I am a bit disappointed. It seems that Fedora Core 1 linux is just NOT
WORKING on SMP machines. As for a full, not-beta distribution, it does
not look very attractive. And I cannot see much attention to the
problem from the FC team. We even do not know whether this is a
generic problem with the 2.4.22 kernel, "ntpl" or some other
modifications or add-ons introduced in FC.

regards, Michal.

Comment 23 Ian Pilcher 2004-01-27 05:21:01 UTC
Nice to see I'm not the only one seeing this.  Dual 1GHz Pentium-IIIs
on an Abit VP6.  30GB boot/scratch drive on hda; 120GB drives on hde,
hdg, hdi, hdk (hdg is actually 180GB because it was cheapest). 
hde-hdk have parallel partitioning schemes, with multiple RAID devices
spanning the disks.  Just converted the large RAID devices from JFS to
ReiserFS over the weekend in the hopes the problem was JFS-related. 
autofs is off.

Comment 24 Michal Szymanski 2004-01-28 11:15:43 UTC
Bad news.
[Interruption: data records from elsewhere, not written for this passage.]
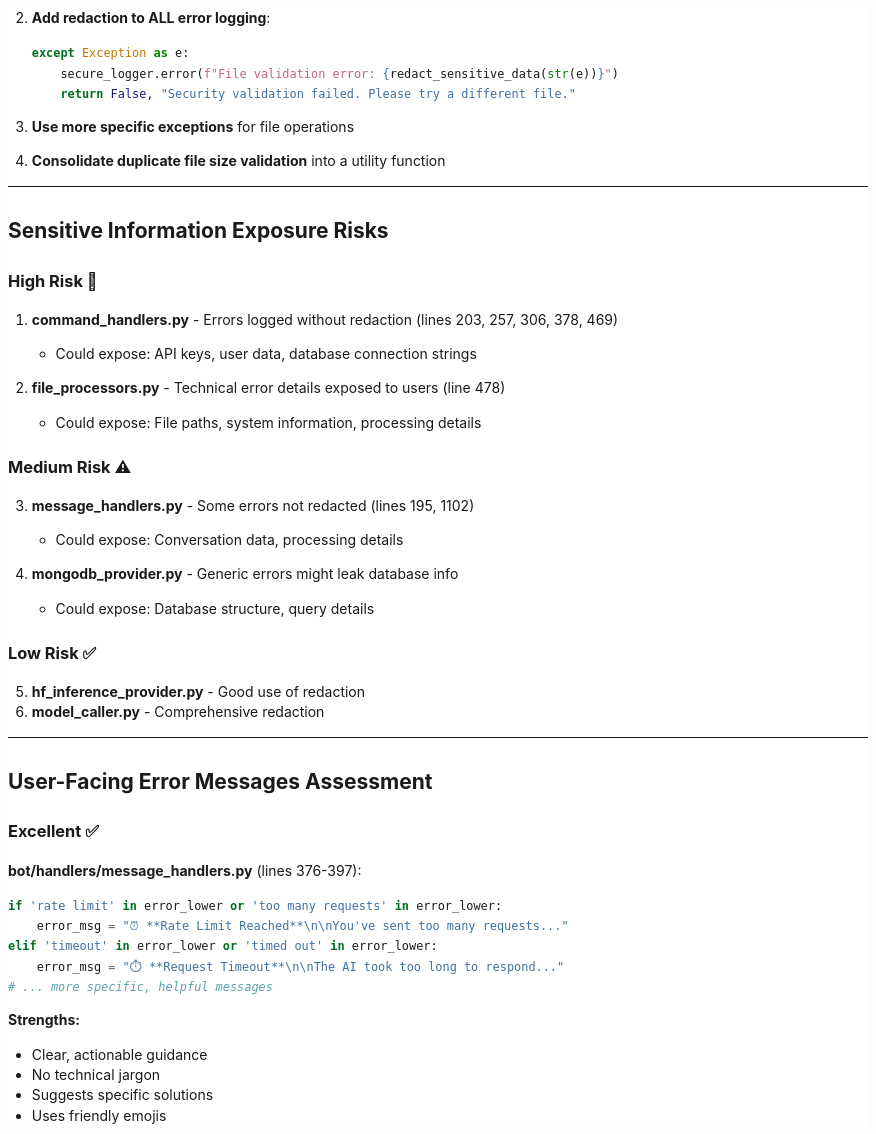 2. **Add redaction to ALL error logging**:
   ```python
   except Exception as e:
       secure_logger.error(f"File validation error: {redact_sensitive_data(str(e))}")
       return False, "Security validation failed. Please try a different file."
   ```

3. **Use more specific exceptions** for file operations
4. **Consolidate duplicate file size validation** into a utility function

---

## Sensitive Information Exposure Risks

### High Risk 🔴
1. **command_handlers.py** - Errors logged without redaction (lines 203, 257, 306, 378, 469)
   - Could expose: API keys, user data, database connection strings
   
2. **file_processors.py** - Technical error details exposed to users (line 478)
   - Could expose: File paths, system information, processing details

### Medium Risk ⚠️
3. **message_handlers.py** - Some errors not redacted (lines 195, 1102)
   - Could expose: Conversation data, processing details

4. **mongodb_provider.py** - Generic errors might leak database info
   - Could expose: Database structure, query details

### Low Risk ✅
5. **hf_inference_provider.py** - Good use of redaction
6. **model_caller.py** - Comprehensive redaction

---

## User-Facing Error Messages Assessment

### Excellent ✅
**bot/handlers/message_handlers.py** (lines 376-397):
```python
if 'rate limit' in error_lower or 'too many requests' in error_lower:
    error_msg = "⏰ **Rate Limit Reached**\n\nYou've sent too many requests..."
elif 'timeout' in error_lower or 'timed out' in error_lower:
    error_msg = "⏱️ **Request Timeout**\n\nThe AI took too long to respond..."
# ... more specific, helpful messages
```

**Strengths:**
- Clear, actionable guidance
- No technical jargon
- Suggests specific solutions
- Uses friendly emojis
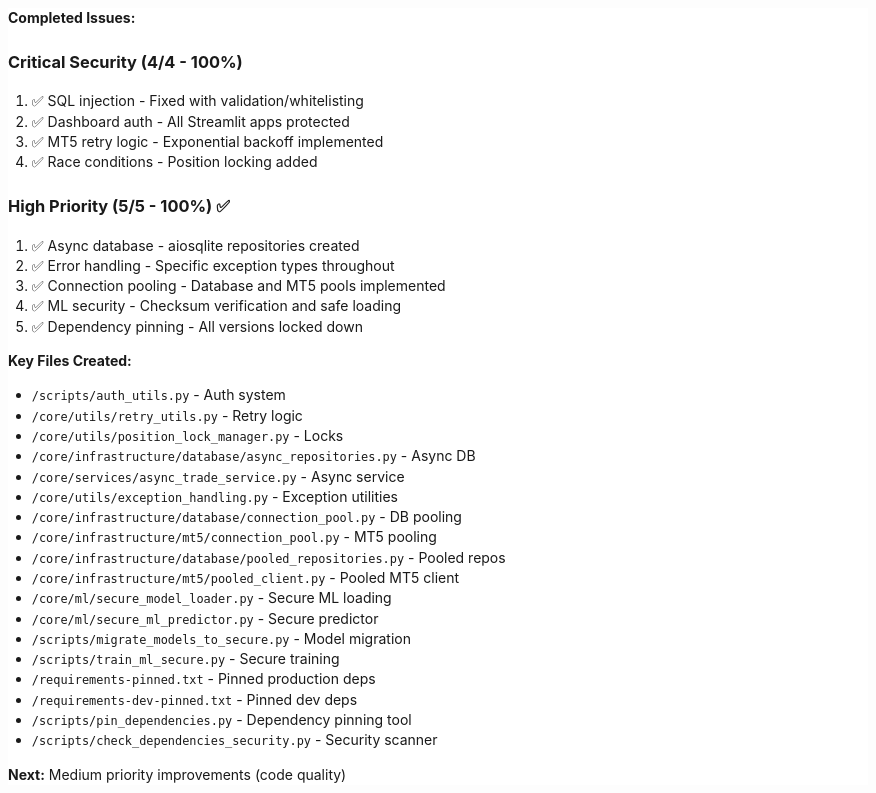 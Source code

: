 **Completed Issues:**

### Critical Security (4/4 - 100%)
1. ✅ SQL injection - Fixed with validation/whitelisting
2. ✅ Dashboard auth - All Streamlit apps protected
3. ✅ MT5 retry logic - Exponential backoff implemented
4. ✅ Race conditions - Position locking added

### High Priority (5/5 - 100%) ✅
1. ✅ Async database - aiosqlite repositories created
2. ✅ Error handling - Specific exception types throughout
3. ✅ Connection pooling - Database and MT5 pools implemented
4. ✅ ML security - Checksum verification and safe loading
5. ✅ Dependency pinning - All versions locked down

**Key Files Created:**
- `/scripts/auth_utils.py` - Auth system
- `/core/utils/retry_utils.py` - Retry logic
- `/core/utils/position_lock_manager.py` - Locks
- `/core/infrastructure/database/async_repositories.py` - Async DB
- `/core/services/async_trade_service.py` - Async service
- `/core/utils/exception_handling.py` - Exception utilities
- `/core/infrastructure/database/connection_pool.py` - DB pooling
- `/core/infrastructure/mt5/connection_pool.py` - MT5 pooling
- `/core/infrastructure/database/pooled_repositories.py` - Pooled repos
- `/core/infrastructure/mt5/pooled_client.py` - Pooled MT5 client
- `/core/ml/secure_model_loader.py` - Secure ML loading
- `/core/ml/secure_ml_predictor.py` - Secure predictor
- `/scripts/migrate_models_to_secure.py` - Model migration
- `/scripts/train_ml_secure.py` - Secure training
- `/requirements-pinned.txt` - Pinned production deps
- `/requirements-dev-pinned.txt` - Pinned dev deps
- `/scripts/pin_dependencies.py` - Dependency pinning tool
- `/scripts/check_dependencies_security.py` - Security scanner

**Next:** Medium priority improvements (code quality) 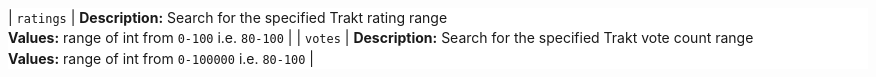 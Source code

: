 | `ratings`        | **Description:** Search for the specified Trakt rating range<br>**Values:**  range of int from `0-100` i.e. `80-100`                                                                                                                                                                                                                                                                                                                                                                                                                                                                                                                                                                                                                                                                                                                                                                                                                                                                                                                                                                                                                                                                                                                                                                                                                                                                                                                                                                                                                                                                                                                                                                                                                                                                                                                                                                                                                                                                                                                                                                                                                                                                                                                                                                           |
| `votes`          | **Description:** Search for the specified Trakt vote count range<br>**Values:**  range of int from `0-100000` i.e. `80-100`                                                                                                                                                                                                                                                                                                                                                                                                                                                                                                                                                                                                                                                                                                                                                                                                                                                                                                                                                                                                                                                                                                                                                                                                                                                                                                                                                                                                                                                                                                                                                                                                                                                                                                                                                                                                                                                                                                                                                                                                                                                                                                                                                                    | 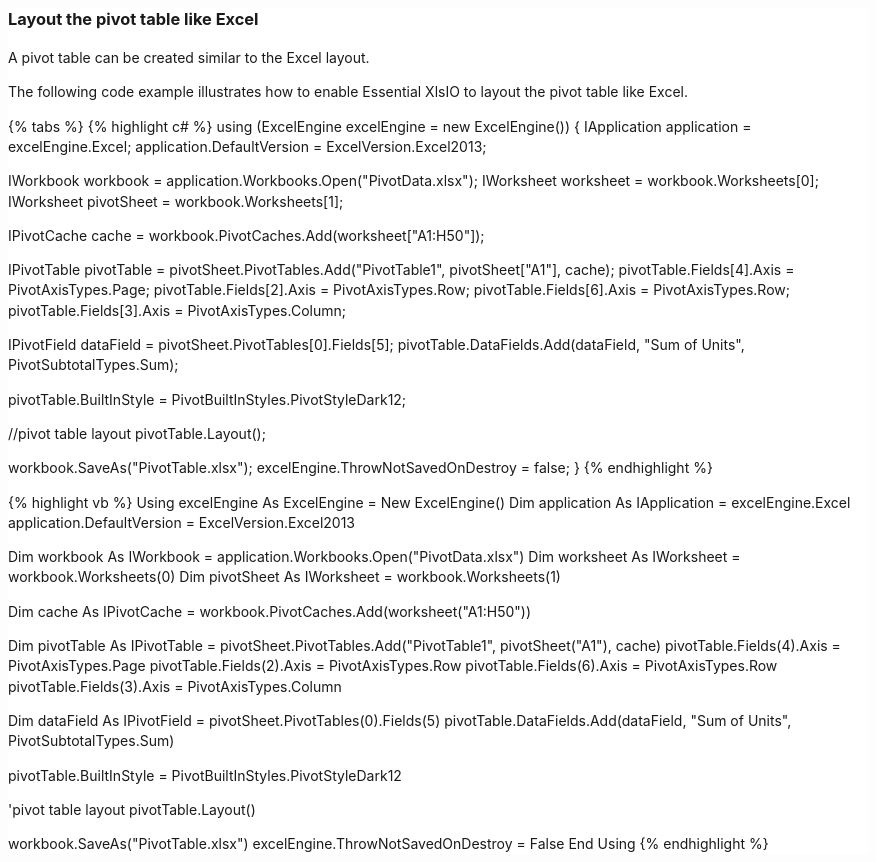 ### Layout the pivot table like Excel

A pivot table can be created similar to the Excel layout. 

The following code example illustrates how to enable Essential XlsIO to layout the pivot table like Excel. 

{% tabs %}
{% highlight c# %}
using (ExcelEngine excelEngine = new ExcelEngine())
{
  IApplication application = excelEngine.Excel;
  application.DefaultVersion = ExcelVersion.Excel2013;

  IWorkbook workbook = application.Workbooks.Open("PivotData.xlsx");
  IWorksheet worksheet = workbook.Worksheets[0];
  IWorksheet pivotSheet = workbook.Worksheets[1];

  IPivotCache cache = workbook.PivotCaches.Add(worksheet["A1:H50"]);

  IPivotTable pivotTable = pivotSheet.PivotTables.Add("PivotTable1", pivotSheet["A1"], cache);
  pivotTable.Fields[4].Axis = PivotAxisTypes.Page;
  pivotTable.Fields[2].Axis = PivotAxisTypes.Row;
  pivotTable.Fields[6].Axis = PivotAxisTypes.Row;
  pivotTable.Fields[3].Axis = PivotAxisTypes.Column;

  IPivotField dataField = pivotSheet.PivotTables[0].Fields[5];
  pivotTable.DataFields.Add(dataField, "Sum of Units", PivotSubtotalTypes.Sum);

  pivotTable.BuiltInStyle = PivotBuiltInStyles.PivotStyleDark12;

  //pivot table layout
  pivotTable.Layout();

  workbook.SaveAs("PivotTable.xlsx");
  excelEngine.ThrowNotSavedOnDestroy = false;
}
{% endhighlight %}

{% highlight vb %}
Using excelEngine As ExcelEngine = New ExcelEngine()
  Dim application As IApplication = excelEngine.Excel
  application.DefaultVersion = ExcelVersion.Excel2013

  Dim workbook As IWorkbook = application.Workbooks.Open("PivotData.xlsx")
  Dim worksheet As IWorksheet = workbook.Worksheets(0)
  Dim pivotSheet As IWorksheet = workbook.Worksheets(1)

  Dim cache As IPivotCache = workbook.PivotCaches.Add(worksheet("A1:H50"))

  Dim pivotTable As IPivotTable = pivotSheet.PivotTables.Add("PivotTable1", pivotSheet("A1"), cache)
  pivotTable.Fields(4).Axis = PivotAxisTypes.Page
  pivotTable.Fields(2).Axis = PivotAxisTypes.Row
  pivotTable.Fields(6).Axis = PivotAxisTypes.Row
  pivotTable.Fields(3).Axis = PivotAxisTypes.Column

  Dim dataField As IPivotField = pivotSheet.PivotTables(0).Fields(5)
  pivotTable.DataFields.Add(dataField, "Sum of Units", PivotSubtotalTypes.Sum)

  pivotTable.BuiltInStyle = PivotBuiltInStyles.PivotStyleDark12

  'pivot table layout
  pivotTable.Layout()

  workbook.SaveAs("PivotTable.xlsx")
  excelEngine.ThrowNotSavedOnDestroy = False
End Using
{% endhighlight %}
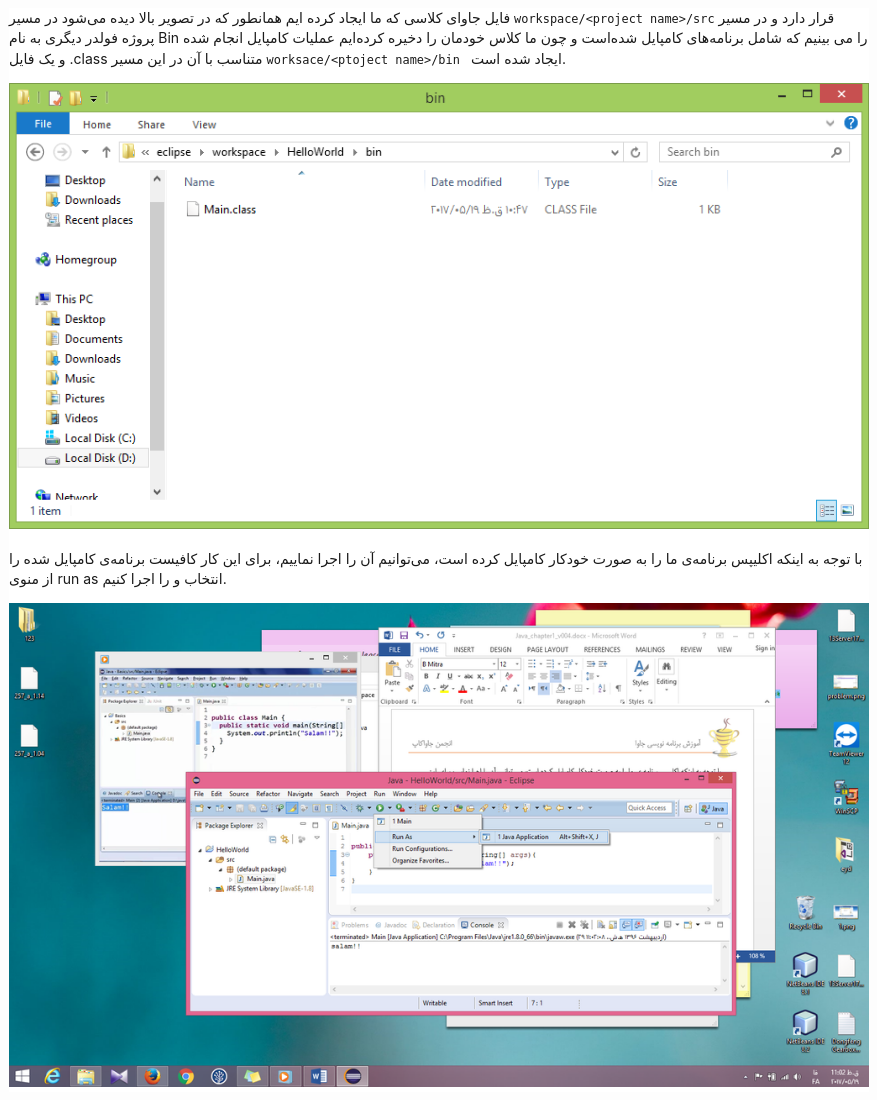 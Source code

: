 

فایل جاوای کلاسی که ما ایجاد کرده ایم همانطور که در تصویر بالا دیده می‌شود در
مسیر `workspace/<project name>/src` قرار دارد و در مسیر پروژه فولدر دیگری به نام Bin را می بینیم که شامل برنامه‌های کامپایل شده‌است و چون ما کلاس خودمان را دخیره کرده‌ایم عملیات کامپایل انجام شده و یک
فایل .class متناسب با آن در این مسیر `worksace/<ptoject name>/bin ` ایجاد شده است.

![](images/chapter2/image23.png)



با توجه به اینکه اکلیپس برنامه‌ی ما را به صورت خودکار کامپایل کرده است، می‌توانیم آن را اجرا نماییم، برای این کار کافیست برنامه‌ی کامپایل شده را از منوی run as انتخاب و را اجرا کنیم.

![](images/chapter2/image24.png)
I'm getting repeated system hangs on "stopping automount"
(autofs) on a SINGLE CPU PIV machine (HT disabled) running FC1 updated
to 2.4.22-1.2149.nptl (non-SMP) kernel.

Well, I'm close to (sadly) conclude that FEDORA just sucks.

regards, Michal.

Comment 25 Alexander Brinkman 2004-01-28 18:41:30 UTC
Same problem here; Fedora Core 1 on PIV with HT enabled and 2149 SMP
kernel (I noticed this problem also on 2115 SMP).

Disabling autofs did not solve this. I have no network mounts of any
type (no SMB, NFS, AFS, etc.). I _do_ have NTFS mounts (my WinXP
disks) and use reiserfs and ext3 for my Linux partitions.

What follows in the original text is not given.